Incorporating a brief history of the rise of aerial surveillance and airpower, beginning with American Civil War balloon observers, and trench warfare spotters and concluding with thoughts about the future, Vono tailored his presentation to be understood and helpful to a general audience as well as professionals.
Anybody thinking Vono’s first and longest-lasting assignment, piloting modified KC-135 tankers to refuel SR-71 Blackbirds in midair was either safe or easy, couldn’t begin to grasp the level of difficult when Vono showed how each aircraft was travelling at the outer and opposite outer limits of its flight envelope. In other words, the SR-71, designed to travel at Mach 3, would fall out of the sky beyond its slow end of the envelope, while the KC-135 tanker’s highest possible envelope speed was barely fast enough to stay in front of the Blackbird.
And there were complications caused by altitude, weight shifting as fuel transferred, threats of killer thunderstorms, and whatever else might happen in a mechanical way, including a tendency for some KC-135Q tankers to experience J-57 engine turbine blade failure.

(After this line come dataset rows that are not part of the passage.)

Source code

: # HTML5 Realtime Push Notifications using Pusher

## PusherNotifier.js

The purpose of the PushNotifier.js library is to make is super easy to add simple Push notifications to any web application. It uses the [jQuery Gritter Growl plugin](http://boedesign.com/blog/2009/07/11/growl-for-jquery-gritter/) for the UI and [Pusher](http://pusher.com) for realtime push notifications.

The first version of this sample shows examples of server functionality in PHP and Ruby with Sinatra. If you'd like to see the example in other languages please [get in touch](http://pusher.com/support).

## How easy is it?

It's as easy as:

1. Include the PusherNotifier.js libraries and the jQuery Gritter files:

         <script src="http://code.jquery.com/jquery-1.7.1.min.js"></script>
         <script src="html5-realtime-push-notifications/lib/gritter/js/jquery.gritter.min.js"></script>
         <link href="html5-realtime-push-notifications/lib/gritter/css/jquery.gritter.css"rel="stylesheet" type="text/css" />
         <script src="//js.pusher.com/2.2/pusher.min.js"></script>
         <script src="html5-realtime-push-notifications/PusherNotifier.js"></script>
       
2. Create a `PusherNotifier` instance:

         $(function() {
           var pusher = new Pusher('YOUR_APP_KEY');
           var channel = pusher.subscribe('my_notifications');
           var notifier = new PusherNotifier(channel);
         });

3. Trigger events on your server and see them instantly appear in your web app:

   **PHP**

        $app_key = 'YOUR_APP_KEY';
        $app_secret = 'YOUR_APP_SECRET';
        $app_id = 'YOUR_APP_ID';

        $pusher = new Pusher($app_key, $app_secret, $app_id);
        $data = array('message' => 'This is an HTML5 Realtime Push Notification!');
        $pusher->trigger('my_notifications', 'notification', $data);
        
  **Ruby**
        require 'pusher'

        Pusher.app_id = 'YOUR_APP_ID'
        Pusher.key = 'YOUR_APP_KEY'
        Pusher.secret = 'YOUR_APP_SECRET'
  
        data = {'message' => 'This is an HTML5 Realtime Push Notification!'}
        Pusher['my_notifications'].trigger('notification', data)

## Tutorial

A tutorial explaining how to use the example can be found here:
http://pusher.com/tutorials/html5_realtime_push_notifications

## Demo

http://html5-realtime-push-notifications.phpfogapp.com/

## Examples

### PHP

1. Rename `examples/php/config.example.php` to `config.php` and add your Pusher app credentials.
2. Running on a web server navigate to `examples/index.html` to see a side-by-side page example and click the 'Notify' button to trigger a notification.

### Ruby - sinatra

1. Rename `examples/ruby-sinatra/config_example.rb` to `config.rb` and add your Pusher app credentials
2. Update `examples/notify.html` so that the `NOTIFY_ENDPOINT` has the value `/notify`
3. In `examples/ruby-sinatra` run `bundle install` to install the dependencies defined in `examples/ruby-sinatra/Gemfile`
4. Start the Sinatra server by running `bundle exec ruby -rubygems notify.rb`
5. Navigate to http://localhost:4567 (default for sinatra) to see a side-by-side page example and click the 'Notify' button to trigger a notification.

Air Force Academy graduate Vono’s first assignment was flying a KC-135 tanker in support of refueling SR-71s in their worldwide reconnaissance missions. Deployed from Beale Air Force Base, Calif., Kadena Air Base on Okinawa, and RAF Mendenhall, England, with Hill AFB, Utah, as the designated abort base, Vono’s mission profiles required topping-off the tanks of an SR-71 just after takeoff and refueling the Blackbird again when it reached altitude. On the back side, the KC-135Q crews were responsible for meeting the SR-71s leaving hostile airspace for the return trips home. Vono recalled having as many as three tankers staged to refueling an SR mission, including Cuba.
Vono recalled that KC-135Q crews lived in a world unforgiving of mission performance error, and at a time when navigation over the Pacific still required sticking a sextant tube out the flight deck ceiling for a celestial fix on location. Radio communications over vast expanses of water were iffy, and many times tanker crews and Blackbird pilots had to maintain radio silence when they felt a high need to talk. KC-135Q commanders could offer no excuses for failure to meet the SR on time and at the right place. And the tanker crews serving Blackbirds were given their priorities from authorities as high as people living at 1600 Pennsylvania Ave.
The Cold War began in 1947 and ended in 1991, but the Lockheed SR-71 Blackbird era didn’t begin until 1957 and ended in 1999. Vono’s job, starting in 1977, carried through the turbulent years with the old Soviet Union and growing threats from rouge nations and rising potential threats from Communist China.
Retired from the Air Force and positions in national aerospace companies, Vono is today an AIAA Distinguished Lecturer, until recently accustomed to wearing a suit while addressing banquet halls full of colleagues in defense, technology and management. But with a new format, he now includes in his audience young students still dreaming about their future careers. Vono, whose father died when Vono was five years old, and raised by his mom in a small California Central Valley town, delivers the message that “the biggest obstacle to success in life is realizing you have a shot,” and going for it.
Looking to the nation’s future in surveillance, Vono said that while there’s speculation about building a successor to the SR-71, “it will be something without a pilot.”